### What you need to do
Reproduce the entries that follow precisely, setting aside any images.

### Exercise data
.....

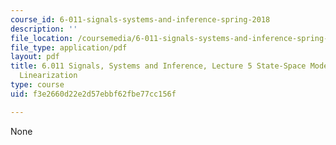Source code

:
 ```yaml
---
course_id: 6-011-signals-systems-and-inference-spring-2018
description: ''
file_location: /coursemedia/6-011-signals-systems-and-inference-spring-2018/f3e2660d22e2d57ebbf62fbe77cc156f_MIT6_011S18lec5.pdf
file_type: application/pdf
layout: pdf
title: 6.011 Signals, Systems and Inference, Lecture 5 State-Space Models, Equilibrium,
  Linearization
type: course
uid: f3e2660d22e2d57ebbf62fbe77cc156f

---
```

None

.....

### Output of the task
Source code

:
 ```yaml
---
course_id: 6-011-signals-systems-and-inference-spring-2018
description: ''
file_location: /coursemedia/6-011-signals-systems-and-inference-spring-2018/f3e2660d22e2d57ebbf62fbe77cc156f_MIT6_011S18lec5.pdf
file_type: application/pdf
layout: pdf
title: 6.011 Signals, Systems and Inference, Lecture 5 State-Space Models, Equilibrium,
  Linearization
type: course
uid: f3e2660d22e2d57ebbf62fbe77cc156f

---
```

None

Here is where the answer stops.